CénitS - COMPUTAEX
Published on CénitS - COMPUTAEX (https://web.computaex.es)


User questions

In this section you will find user questions answered.

How do I stop a job in a queue manager?

If you want to stop a job because of an error or any other reason, run the following command:

  • $ bkill id_job

How can I view the output of a job that is running?

The running job output can only be view with the next queue manager command:

  • $ bpeek [id_job]

If id_job is skipped, it will display the information on the lasted job.

Set environment variables for Intel Fortran compiler 10.1

To work with the particular version of a compiler, such as Fortran 10.1, you must set their environment variable, running the following script.

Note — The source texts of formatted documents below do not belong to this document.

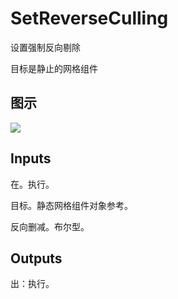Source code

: # SetReverseCulling

设置强制反向剔除

目标是静止的网格组件

## 图示

![]($-20221218-20371715.png)

## Inputs

在。执行。

目标。静态网格组件对象参考。

反向删减。布尔型。  

## Outputs

出：执行。
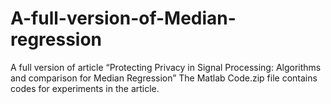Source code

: # A-full-version-of-Median-regression
A full version of article “Protecting Privacy in Signal Processing: Algorithms and comparison for Median Regression”
The Matlab Code.zip file contains codes for experiments in the article.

  • $ /opt/intel/fc/10.1.025/bin/ifortvars.sh

My software has defined storage requirements. How can I request this storage?

The resources request form [1] includes a section about resources for storage applications required by users.

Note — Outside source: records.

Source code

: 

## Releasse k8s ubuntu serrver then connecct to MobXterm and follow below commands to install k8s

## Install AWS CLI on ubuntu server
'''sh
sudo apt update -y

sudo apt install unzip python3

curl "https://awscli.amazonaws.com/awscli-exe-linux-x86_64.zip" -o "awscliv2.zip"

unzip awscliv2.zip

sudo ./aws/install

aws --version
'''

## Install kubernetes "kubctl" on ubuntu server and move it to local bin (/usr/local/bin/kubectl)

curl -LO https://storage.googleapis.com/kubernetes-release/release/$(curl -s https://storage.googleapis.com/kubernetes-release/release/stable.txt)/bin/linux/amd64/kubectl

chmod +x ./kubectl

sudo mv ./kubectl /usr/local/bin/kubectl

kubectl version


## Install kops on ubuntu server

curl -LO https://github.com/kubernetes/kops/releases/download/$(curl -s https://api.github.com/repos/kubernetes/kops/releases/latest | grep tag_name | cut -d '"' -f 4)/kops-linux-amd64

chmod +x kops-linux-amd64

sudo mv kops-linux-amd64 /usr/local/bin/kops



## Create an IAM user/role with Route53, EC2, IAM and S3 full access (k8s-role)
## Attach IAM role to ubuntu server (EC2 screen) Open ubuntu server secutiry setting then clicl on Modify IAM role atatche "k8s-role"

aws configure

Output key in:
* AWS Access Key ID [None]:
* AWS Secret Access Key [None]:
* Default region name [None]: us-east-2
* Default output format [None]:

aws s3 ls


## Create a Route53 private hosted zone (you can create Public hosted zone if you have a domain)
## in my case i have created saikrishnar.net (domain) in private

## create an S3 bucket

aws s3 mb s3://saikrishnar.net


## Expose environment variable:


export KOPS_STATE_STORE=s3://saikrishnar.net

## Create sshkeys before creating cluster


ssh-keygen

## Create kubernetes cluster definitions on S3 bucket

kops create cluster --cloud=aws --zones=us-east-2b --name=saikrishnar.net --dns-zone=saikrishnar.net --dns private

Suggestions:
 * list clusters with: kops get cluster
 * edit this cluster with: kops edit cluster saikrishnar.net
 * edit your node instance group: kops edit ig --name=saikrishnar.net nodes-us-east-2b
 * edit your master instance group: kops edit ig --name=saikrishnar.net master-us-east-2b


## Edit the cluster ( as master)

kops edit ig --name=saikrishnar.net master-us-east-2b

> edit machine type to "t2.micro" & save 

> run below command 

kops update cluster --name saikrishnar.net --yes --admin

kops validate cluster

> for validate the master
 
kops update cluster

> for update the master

My jobs demand lots of I/O operations. Is there any type of storage to meet this need?

The two compute nodes have a scratch partition mounted on /scratch to meet the high demand for I/O in execution time for users jobs.

Why doesn't my job run?

This may be because the resources are not yet available to run your job. Check the status of the run queue with the following command:

  • $ bqueues

The information displayed will refer to the total number of jobs submitted to the queue, how many of them are running, pending and were suspended.

How can I know what the job resources use are?

To know job resources used, check the state of it with the following command:

  • bjobs-a-W <id_job>

The information displayed will refer to the name of the project, cpu use, memory, swap, the job's PID, job start/end time.

I need to upload my source code to LUSITANIA supercomputer. How must i proceed?

See section 2.4 of the user manual which details the process of uploading files.

When connecting LUSITANIA, a server authenticity message is shown. What should I do?

Server authenticity message:

The authenticity of host 'ssh.cenits.es (193.144.255.13)' can't be established.
RSA key fingerprint is fa:83:85:6c:88:2a:6b:31:74:f7:8f:39:98:a3:75:f0.
Are you sure you want to continue connecting (yes/no)?

This message is displayed the first time you try to connect to a ssh server. Also it will be shown later if you delete the known_hosts file from your computer.

This message indicates that the public key of the server you are trying to access is not known, and you are asked to trust the server. It should be accepted to login.

I am experiencing performance issues in my job. What is the problem?

Performance issues can be for different reasons:

  • Misuse of the queue manager. When the job is launched it must be specify the number of processes the job must use, if the number is incorrect it can affect job performance and the other users too.
  • Improper implementation and processes execution on nodes. For example, it is possible that you are using message passing in a single node, when it would be better shared memory.
  • Inappropriate storage use. If high-performance storage at /scratch is not used, you can experience an I/O performance decrease.
  • Inappropriate network communication use. If processes are running on both nodes and communications are needed between them, ensure you have not specified the name of the nodes as cn001 and cn002. By default, it uses the computing network, so it is not necessary to indicate the nodes name to run in. If needed, it must be specify the name as cncp001 and cncp002.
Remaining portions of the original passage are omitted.